Representative Chris Murphy, are both pro-abortion candidates. Any discussion
of their differences on the matter of abortion is a nice matter, pretty much on
the order of deciding how many angels might fit on the head of a pin. So close
are the two on the abortion issue that their differences have been deemed a matter of “semantics” by a state-wide newspaper.
At some point during his campaign, Mr. Roraback, then
running in a primary against more conservative Republicans, allowed that he
found abortion “personally repugnant,” a view that only a few years ago easily
could have been embraced – even here in true blue Connecticut -- without voter
backlash by centrist Democrats and Republicans. As Republicans retreat from
“social issues,” Democrats advance unopposed. The pro-abortion mania has come a
long way baby since New York Democratic Senator Daniel Patrick Moynihan
declared that he found partial birth abortion repugnant because it too closely
resembled infanticide. Considered a liberal Democrat in his day, Mr. Moynihan
today would not have received the endorsement of NARAL or Planned Parenthood,
the two pro-abortion on demand groups that have withdrawn their support from
Mr. Roraback.
The country as a whole has not moved in tandem with abortion
extremist groups. Most recent polling indicates that a majority of people in
the United States today find some forms of abortion personally repugnant. According to a May 2012 Gallup poll, a significant majority of Americans now tilt pro-life by a margin of 50% to 41%:
“The 41% of Americans who now identify themselves as "pro-choice" is
down from 47% last July and is one percentage point below the previous record
low in Gallup trends, recorded in May 2009. Fifty percent now call themselves
"pro-life," one point shy of the record high, also from May 2009.”
If the abortion issue throughout the nation and in
Connecticut were merely a matter of verbiage, its sharp edges would wound
neither Republicans nor Democrats. As a political issue, abortion cuts to the
bone, much as slavery did from the founding of the Republic through the Civil War
and beyond. Slavery, it will be recalled, pivoted on the question whether the
slave was or was not a person for purposes of law. The Supreme Court in the Dred Scott decision
ruled that slaves were property. It was Abraham Lincoln – a very astute
politician – and Generals Grant and Sherman who finally decided the issue,
following a battle that remains today the bloodiest single military
confrontation in U.S. history. When the
smoke had cleared over the fields of Antietam, one in four soldiers engaged on
both sides were killed, wounded, missing or captured.

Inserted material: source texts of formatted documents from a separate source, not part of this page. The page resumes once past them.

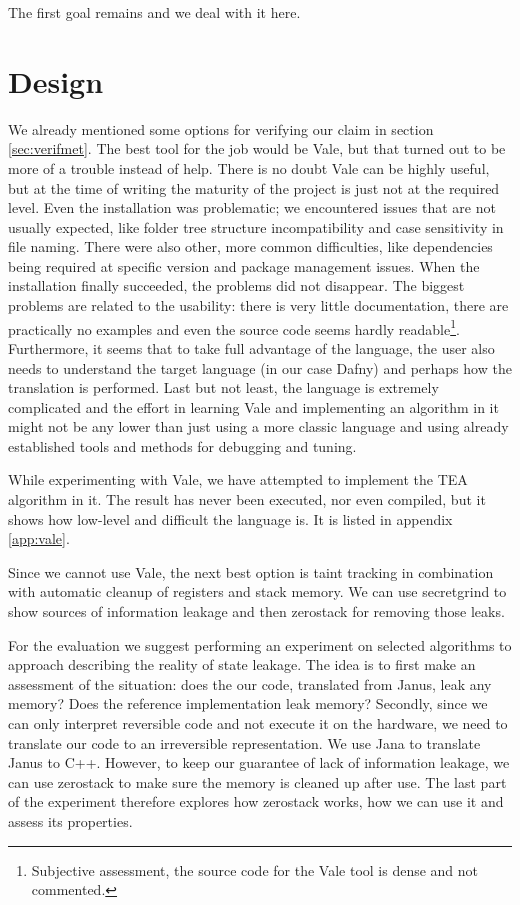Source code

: \documentclass[a4paper,10pt,openright]{memoir}
\begin{document}
The first goal remains and we deal with it here.

\section{Design}
\label{sec:eval:design}

We already mentioned some options for verifying our claim in section 
\ref{sec:verifmet}. The best tool for the job would be Vale, but that 
turned out to be more of a trouble instead of help. There is no doubt 
Vale can be highly useful, but at the time of writing the maturity of 
the project is just not at the required level. Even the installation 
was problematic; we encountered issues that are not usually expected, 
like folder tree structure incompatibility and case sensitivity in file 
naming. There were also other, more common difficulties, like 
dependencies being required at specific version and package management 
issues. When the installation finally succeeded, the problems did not 
disappear. The biggest problems are related to the usability: there is 
very little documentation, there are practically no examples and even 
the source code seems hardly readable\footnote{Subjective assessment, 
the source code for the Vale tool is dense and not commented.}. 
Furthermore, it seems that to take full advantage of the language, the 
user also needs to understand the target language (in our case Dafny) 
and perhaps how the translation is performed. Last but not least, the 
language is extremely complicated and the effort in learning Vale and 
implementing an algorithm in it might not be any lower than just using 
a more classic language and using already established tools and methods 
for debugging and tuning.

While experimenting with Vale, we have attempted to implement the TEA 
algorithm in it. The result has never been executed, nor even compiled, 
but it shows how low-level and difficult the language is. It is listed 
in appendix \ref{app:vale}.

Since we cannot use Vale, the next best option is taint tracking in 
combination with automatic cleanup of registers and stack memory. We 
can use secretgrind to show sources of information leakage and then 
zerostack for removing those leaks.

For the evaluation we suggest performing an experiment on selected 
algorithms to approach describing the reality of state leakage. The 
idea is to first make an assessment of the situation: does the our 
code, translated from Janus, leak any memory? Does the reference 
implementation leak memory? Secondly, since we can only interpret 
reversible code and not execute it on the hardware, we need to 
translate our code to an irreversible representation. We use Jana to 
translate Janus to C++. However, to keep our guarantee of lack of 
information leakage, we can use zerostack to make sure the memory is 
cleaned up after use. The last part of the experiment therefore 
explores how zerostack works, how we can use it and assess its 
properties.
\end{document}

In that baptism of blood, the Emancipation Proclamation was born.
Mr. Lincoln, well versed in the law, saw past the legal
question of the personhood of the slave because he was a better moralist than
many of his contemporaries. For him the question of personhood was largely a
moral, ontological and epistemological one: There are only two kinds of laws, those affecting persons and those
affecting property; and the slave could not be property – because he was a man.
The ontological question – Is it a human now? – confronts the pro-abortionist
at every stage of the developmental process from conception to birth. At some
point in the birth process, it becomes impossible to deny the humanity of the
child in the womb.
In Connecticut, we are not likely to see any serious
epistemological debate on the nature of human life from birth to death. There
are no Lincolns in the state among Connecticut’s congressional delegation --
just fierce, even extremist, pro-abortionists. And on the opposite side of the
barricades, the “to be or not to be” question is pondered by Hamlet-like
McClellans. There are no Grants or Shermans in the field.